#### [What this task involves]
Search the listing for the string "cline". Copy every line that has it.

#### [Records for this task]
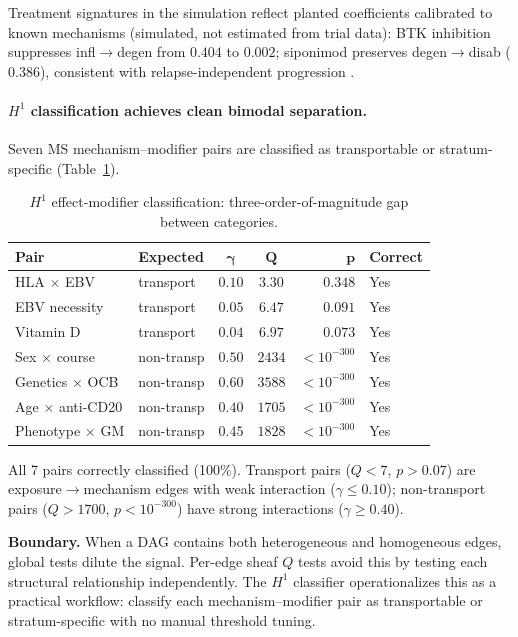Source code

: \documentclass[11pt]{article}
\begin{document}
Treatment signatures in the simulation reflect planted coefficients calibrated to known mechanisms (simulated, not estimated from trial data): BTK inhibition suppresses infl$\to$degen from $0.404$ to $0.002$; siponimod preserves degen$\to$disab ($0.386$), consistent with relapse-independent progression \citep{kappos2018siponimod}.

\paragraph{$H^1$ classification achieves clean bimodal separation.}
Seven MS mechanism--modifier pairs are classified as transportable or stratum-specific (Table~\ref{tab:h1}).

\begin{table}[t]
\centering
\caption{$H^1$ effect-modifier classification: three-order-of-magnitude gap between categories.}
\label{tab:h1}
\small
\begin{tabular}{@{}llccrl@{}}
\toprule
\textbf{Pair} & \textbf{Expected} & $\boldsymbol{\gamma}$ & $\boldsymbol{Q}$ & $\boldsymbol{p}$ & \textbf{Correct} \\
\midrule
HLA $\times$ EBV & transport & $0.10$ & $3.30$ & $0.348$ & Yes \\
EBV necessity & transport & $0.05$ & $6.47$ & $0.091$ & Yes \\
Vitamin D & transport & $0.04$ & $6.97$ & $0.073$ & Yes \\
\midrule
Sex $\times$ course & non-transp & $0.50$ & $2434$ & $< 10^{-300}$ & Yes \\
Genetics $\times$ OCB & non-transp & $0.60$ & $3588$ & $< 10^{-300}$ & Yes \\
Age $\times$ anti-CD20 & non-transp & $0.40$ & $1705$ & $< 10^{-300}$ & Yes \\
Phenotype $\times$ GM & non-transp & $0.45$ & $1828$ & $< 10^{-300}$ & Yes \\
\bottomrule
\end{tabular}
\end{table}

All 7 pairs correctly classified (100\%).
Transport pairs ($Q < 7$, $p > 0.07$) are exposure$\to$mechanism edges with weak interaction ($\gamma \leq 0.10$); non-transport pairs ($Q > 1700$, $p < 10^{-300}$) have strong interactions ($\gamma \geq 0.40$).

\textbf{Boundary.} When a DAG contains both heterogeneous and homogeneous edges, global tests dilute the signal.
Per-edge sheaf $Q$ tests avoid this by testing each structural relationship independently.
The $H^1$ classifier operationalizes this as a practical workflow: classify each mechanism--modifier pair as transportable or stratum-specific with no manual threshold tuning.
\end{document}

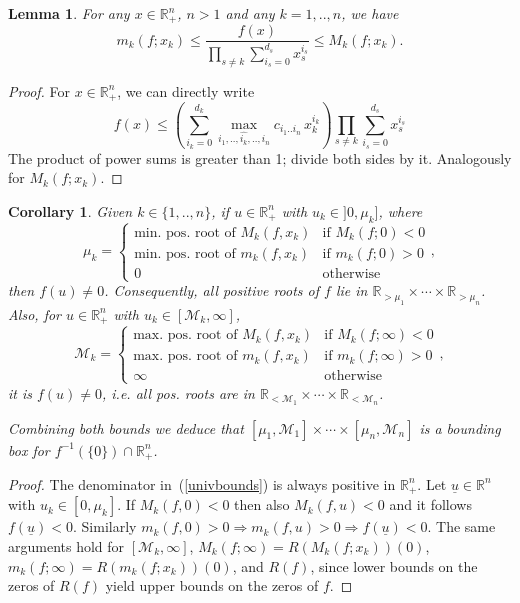 \documentclass{sig-alternate}
\newtheorem{lemma}[theorem]{Lemma}
\newtheorem{corollary}[theorem]{Corollary}
\newcommand{\ds}{\displaystyle}
\newcommand{\dott}{{..}}
\def\RR{\mathbb{R}}
\newcommand{\uvec}[1]{\underline{#1}}
\begin{document}
\begin{lemma} \label{u_bounds}
  For any $ x \in \RR^n_{+}$, $n>1$ and any $k = 1, \dott, n$, we have
\begin{equation}\label{univbounds}
   m_k (f ; x_k) \le \frac{ f ( x)}{\ds \prod_{s\ne k}  \sum_{i_s=0}^{d_s} x_s^{i_s} } \le M_k (f ; x_k)  . 
\end{equation}
\end{lemma}
\begin{proof}
For $x \in \RR_{+}^{n}$, we can directly write
$$  f ( x) \leq \left( 
\sum_{i_k = 0}^{d_k} \max_{i_1,..,\widehat{i_k},.., i_n } c_{i_1 \dott i_n} \, x_k^{i_k}\right) 
\prod_{s\ne k}  \sum_{i_s=0}^{d_s} x_s^{i_s} $$
The product of power sums is greater than 1; divide both sides by it. Analogously for $M_k(f ; x_k)$.
\end{proof}

\begin{corollary} \label{cbounds}
Given $k\in\{1,\dott, n\}$, if $u\in \RR_+^n$ with $u_k\in]0,\mu_k]$,
where 
 $$
 \mu_k= 
 \left\{\begin{array}{cc}
 \text{min. pos. root of $M_k(f,x_k)$}  &  \text{if $M_k(f;0)<0$}\\  
 \text{min. pos. root of $m_k(f,x_k)$}  &  \text{if $m_k(f;0)>0$}\\
  0  & \text{otherwise}
 \end{array}\right. ,
 $$
then $f(u)\ne 0$. Consequently, all positive roots of $f$ lie in
$\RR_{>\mu_1}\times\cdots\times\RR_{>\mu_n}$. Also, for $u\in \RR_+^n$ with $u_k\in[\mathcal M_k,\infty]$,
 $$
\mathcal M_k= 
 \left\{\begin{array}{cc}
 \text{max. pos. root of $M_k(f,x_k)$}  &  \text{if $M_k(f;\infty)<0$}\\  
 \text{max. pos. root of $m_k(f,x_k)$}  &  \text{if $m_k(f;\infty)>0$}\\
  \infty  & \text{otherwise}
 \end{array}\right.,
 $$
it is $f(u)\ne 0$, i.e. all pos. roots are in $\RR_{<\mathcal M_1}\times\cdots\times\RR_{<\mathcal M_n}$.

Combining both bounds we deduce that 
$[\mu_1,\mathcal M_1]\times\cdots\times [\mu_n,\mathcal M_n] $ 
is a bounding box for $f^{-1}(\{0\})\cap \RR_+^n$.
\end{corollary}
\begin{proof}
  The denominator in~(\ref{univbounds}) is always positive in
  $\RR_+^n$. Let $\uvec u\in\RR^n$ with $u_k\in[0,\mu_k]$. If
  $M_k(f,0)<0$ then also $M_k(f,u)<0$ and it follows $f(\uvec
  u)<0$. Similarly $m_k(f,0)>0 \Rightarrow m_k(f,u)>0 \Rightarrow
  f(\uvec u)<0$. The same arguments hold for $[\mathcal M_k,\infty]$,
  $M_k(f;\infty)=R(M_k(f;x_k))(0)$, $m_k(f;\infty)=R(m_k(f;x_k))(0)$,
  and $R(f)$, since lower bounds on the zeros of $R(f)$ yield upper
  bounds on the zeros of $f$.
\end{proof}
\end{document}
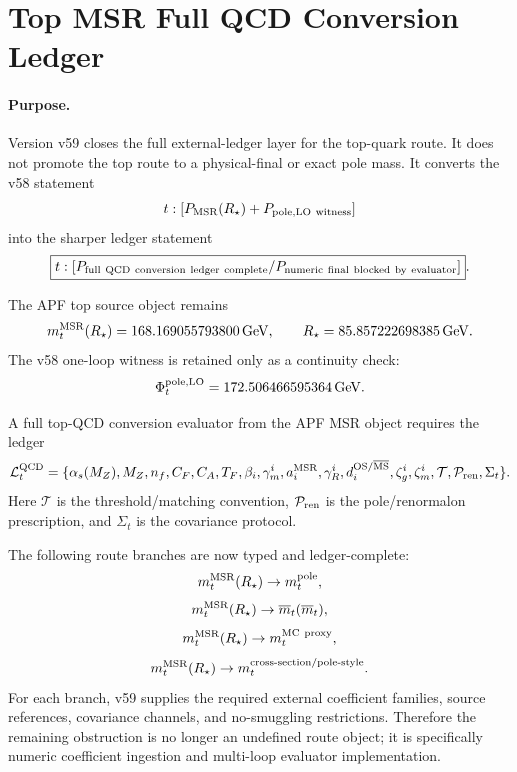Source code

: \section{Top MSR Full QCD Conversion Ledger}
\label{sec:top-msr-full-qcd-conversion-ledger-v59}

\paragraph{Purpose.}
Version v59 closes the full external-ledger layer for the top-quark route.  It does
not promote the top route to a physical-final or exact pole mass.  It converts the
v58 statement
\[
 t:[P_{\rm MSR}(R_\star)+P_{\rm pole,LO\ witness}]
\]
into the sharper ledger statement
\[
 \boxed{t:[P_{\rm full\ QCD\ conversion\ ledger\ complete}/
 P_{\rm numeric\ final\ blocked\ by\ evaluator}]}.
\]

\begin{definition}
The APF top source object remains
\[
 m_t^{\rm MSR}(R_\star)=168.169055793800\,{\rm GeV},\qquad
 R_\star=85.857222698385\,{\rm GeV}.
\]
The v58 one-loop witness is retained only as a continuity check:
\[
 \Phi_t^{\rm pole,LO}=172.506466595364\,{\rm GeV}.
\]
\end{definition}

\begin{definition}
A full top-QCD conversion evaluator from the APF MSR object requires the ledger
\[
\mathcal L_t^{\rm QCD}=\{
\alpha_s(M_Z),M_Z,n_f,C_F,C_A,T_F,\beta_i,\gamma_m^i,
 a_i^{\rm MSR},\gamma_R^i,d_i^{{\rm OS}/\overline{\rm MS}},
 \zeta_g^i,\zeta_m^i,\mathcal T,\mathcal P_{\rm ren},\Sigma_t\}.
\]
Here \(\mathcal T\) is the threshold/matching convention,
\(\mathcal P_{\rm ren}\) is the pole/renormalon prescription, and \(\Sigma_t\)
is the covariance protocol.
\end{definition}

\begin{theorem}
The following route branches are now typed and ledger-complete:
\[
 m_t^{\rm MSR}(R_\star)\to m_t^{\rm pole},
\]
\[
 m_t^{\rm MSR}(R_\star)\to \overline m_t(\overline m_t),
\]
\[
 m_t^{\rm MSR}(R_\star)\to m_t^{\rm MC\ proxy},
\]
\[
 m_t^{\rm MSR}(R_\star)\to m_t^{\rm cross\text{-}section/pole\text{-}style}.
\]
For each branch, v59 supplies the required external coefficient families, source
references, covariance channels, and no-smuggling restrictions.  Therefore the
remaining obstruction is no longer an undefined route object; it is specifically
numeric coefficient ingestion and multi-loop evaluator implementation.
\end{theorem}


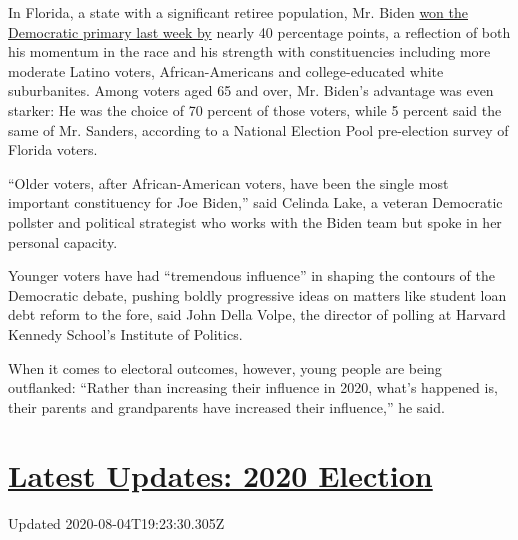 In Florida, a state with a significant retiree population, Mr. Biden
\href{https://www.nytimes.com/interactive/2020/03/17/us/elections/results-florida-president-democrat-primary-election.html}{won
the Democratic primary last week by} nearly 40 percentage points, a
reflection of both his momentum in the race and his strength with
constituencies including more moderate Latino voters, African-Americans
and college-educated white suburbanites. Among voters aged 65 and over,
Mr. Biden's advantage was even starker: He was the choice of 70 percent
of those voters, while 5 percent said the same of Mr. Sanders, according
to a National Election Pool pre-election survey of Florida voters.

``Older voters, after African-American voters, have been the single most
important constituency for Joe Biden,'' said Celinda Lake, a veteran
Democratic pollster and political strategist who works with the Biden
team but spoke in her personal capacity.

Younger voters have had ``tremendous influence'' in shaping the contours
of the Democratic debate, pushing boldly progressive ideas on matters
like student loan debt reform to the fore, said John Della Volpe, the
director of polling at Harvard Kennedy School's Institute of Politics.

When it comes to electoral outcomes, however, young people are being
outflanked: ``Rather than increasing their influence in 2020, what's
happened is, their parents and grandparents have increased their
influence,'' he said.

\hypertarget{latest-updates-2020-election}{%
\section{\texorpdfstring{\href{https://www.nytimes.com/2020/08/04/us/elections/primary-election-michigan-arizona-kansas.html?action=click\&pgtype=Article\&state=default\&region=MAIN_CONTENT_1\&context=storylines_live_updates}{Latest
Updates: 2020
Election}}{Latest Updates: 2020 Election}}\label{latest-updates-2020-election}}

Updated 2020-08-04T19:23:30.305Z

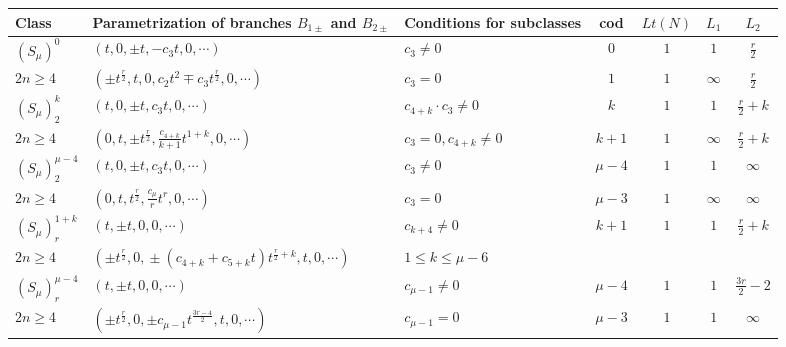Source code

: \documentclass{amsart}
\theoremstyle{definition}
\numberwithin{equation}{section}
\begin{document}
\begin{center}
\begin{table}[h]

    \begin{small}
    \noindent
    \begin{tabular}{|p{1.3cm}|p{4.7cm}|p{2.3cm}|c|c|c|c|}
                      \hline
    Class &  Parametrization  of branches \newline $B_{1\pm}$ and $B_{2\pm}$ & Conditions \newline for subclasses  & cod & $Lt(N)$   &  $L_1$ & $L_2$ \\ \hline

        $(S_{\mu})^0$ & $(t,0,\pm t,-c_3t,0,\cdots )$ & $c_3\ne 0$& $0$ & $1$ & $1$ & ${\frac{r}{2}}$ \\ \cline{3-7}
     $2n\ge 4$ & $(\pm t^{\frac{r}{2}}\!,t\!,0,c_2t^2\!\mp c_3t^{\frac{r}{2}}\!,0,\cdots )$ & $c_3=0$ & $1$ & $1$ & $\infty$ & ${\frac{r}{2}}$ \\ \hline

$(S_{\mu})^{k}_2$  & $(t,0, \pm t, c_3 t,0,\cdots)$ &  $c_{4+k}\cdot c_3\!\ne\!0$ & $k$ & $1$ & $1$ & $\frac{r}{2}\!+\!k$   \\ \cline{3-7}
$2n\ge 4$  & $(0,t,\pm t^{\frac{r}{2}}, \frac{c_{4+k}}{k+1} t^{1+k}, 0,\cdots)$ & $c_3\!=0, c_{4+k}\!\ne 0$  & $k\!+\!1$ & $1$ & $\infty$  & $\frac{r}{2}\!+\!k$ \\ \hline

$(S_{\mu})^{\mu-4}_2$  & $(t,0, \pm t, c_3 t,0,\cdots)$ & $c_3\ne 0$   & $\mu\!-\!4$ & $1$ & $1$ & $\infty$   \\ \cline{3-7}
$2n\ge 4$  & $(0,t,t^{\frac{r}{2}}, \frac{c_{\mu}}{r} t^{r}, 0,\cdots)$ & $c_3=0$ & $\mu\!-\!3$ & $1$  & $\infty$ & $\infty$ \\ \hline

    $(S_{\mu})^{1+\!k}_r$ & $(t, \pm t, 0, 0,\cdots)$ & $c_{k+4}\ne 0$ & $k\!+\!1$ & $1$ & $1$ & $\frac{r}{2}\!+\!k$ \\
    $2n\ge 4$ & $(\pm t^{\frac{r}{2}}\!,\! 0,\!\pm (c_{4\!+\!k}\!+\!c_{5\!+\!k}t)t^{\frac{r}{2}+k}\!,t\!, 0,\!\cdots)$ & $1\!\leq k \leq \mu\! -6$  &   &  &  &  \\ \hline

    $(S_{\mu})^{\mu-4}_r$  & $(t, \pm t,0, 0,\cdots)$ & $c_{\mu-1}\ne 0$  & $\mu\!-\!4$ & $1$ & $1$ & $\frac{3r}{2}\!-\!2$   \\ \cline{3-7}
 $2n\ge 4$  & $(\pm t^{\frac{r}{2}},0,\pm c_{\mu-1}t^{\frac{3r-4}{2}},t, 0,\cdots)$ &  $c_{\mu-1}=0$ & $\mu\!-\!3$ &  $1$ & $1$ & $\infty$ \\   \hline


\end{tabular}
\end{small}
\end{table}
\end{center}
\end{document}
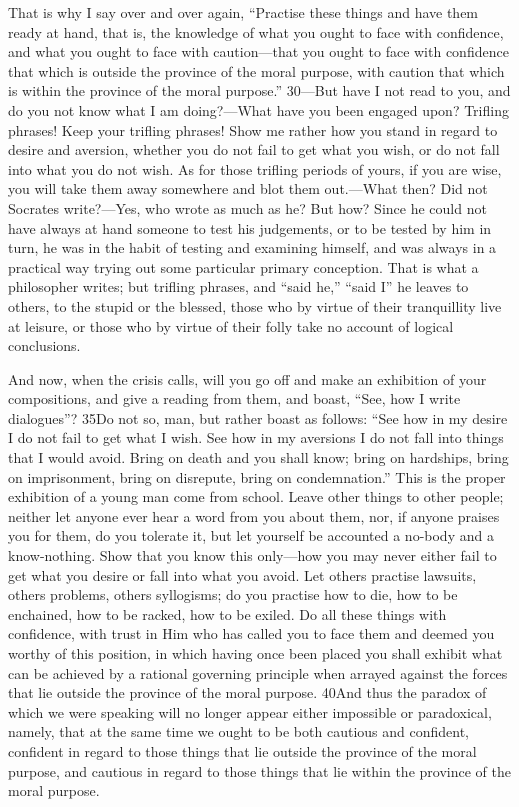 That is why I say over and over again, ``Practise these things and have them ready at hand, that is, the knowledge of what you ought to face with confidence, and what you ought to face with caution—that you ought to face with confidence that which is outside the province of the moral purpose, with caution that which is within the province of the moral purpose.'' 30—But have I not read to you, and do you not know what I am doing?—What have you been engaged upon? Trifling phrases! Keep your trifling phrases! Show me rather how you stand in regard to desire and aversion, whether you do not fail to get what you wish, or do not fall into what you do not wish. As for those trifling periods of yours, if you are wise, you will take them away somewhere and blot them out.—What then? Did not Socrates write?—Yes, who wrote as much as he? But how? Since he could not have always at hand someone to test his judgements, or to be tested by him in turn, he was in the habit of testing and examining himself, and was always in a practical way trying out some particular primary conception. That is what a philosopher writes; but trifling phrases, and ``said he,'' ``said I'' he leaves to others, to the stupid or the blessed, those who by virtue of their tranquillity live at leisure, or those who by virtue of their folly take no account of logical conclusions.

And now, when the crisis calls, will you go off and make an exhibition of your compositions, and give a reading from them, and boast, ``See, how I write dialogues''? 35Do not so, man, but rather boast as follows: ``See how in my desire I do not fail to get what I wish. See how in my aversions I do not fall into things that I would avoid. Bring on death and you shall know; bring on hardships, bring on imprisonment, bring on disrepute, bring on condemnation.'' This is the proper exhibition of a young man come from school. Leave other things to other people; neither let anyone ever hear a word from you about them, nor, if anyone praises you for them, do you tolerate it, but let yourself be accounted a no-body and a know-nothing. Show that you know this only—how you may never either fail to get what you desire or fall into what you avoid. Let others practise lawsuits, others problems, others syllogisms; do you practise how to die, how to be enchained, how to be racked, how to be exiled. Do all these things with confidence, with trust in Him who has called you to face them and deemed you worthy of this position, in which having once been placed you shall exhibit what can be achieved by a rational governing principle when arrayed against the forces that lie outside the province of the moral purpose. 40And thus the paradox of which we were speaking will no longer appear either impossible or paradoxical, namely, that at the same time we ought to be both cautious and confident, confident in regard to those things that lie outside the province of the moral purpose, and cautious in regard to those things that lie within the province of the moral purpose.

#### [Answer to this task]
        $(S_{\mu})^0$ & $(t,0,\pm t,-c_3t,0,\cdots )$ & $c_3\ne 0$& $0$ & $1$ & $1$ & ${\frac{r}{2}}$ \\ \cline{3-7}
$(S_{\mu})^{k}_2$  & $(t,0, \pm t, c_3 t,0,\cdots)$ &  $c_{4+k}\cdot c_3\!\ne\!0$ & $k$ & $1$ & $1$ & $\frac{r}{2}\!+\!k$   \\ \cline{3-7}
$(S_{\mu})^{\mu-4}_2$  & $(t,0, \pm t, c_3 t,0,\cdots)$ & $c_3\ne 0$   & $\mu\!-\!4$ & $1$ & $1$ & $\infty$   \\ \cline{3-7}
    $(S_{\mu})^{\mu-4}_r$  & $(t, \pm t,0, 0,\cdots)$ & $c_{\mu-1}\ne 0$  & $\mu\!-\!4$ & $1$ & $1$ & $\frac{3r}{2}\!-\!2$   \\ \cline{3-7}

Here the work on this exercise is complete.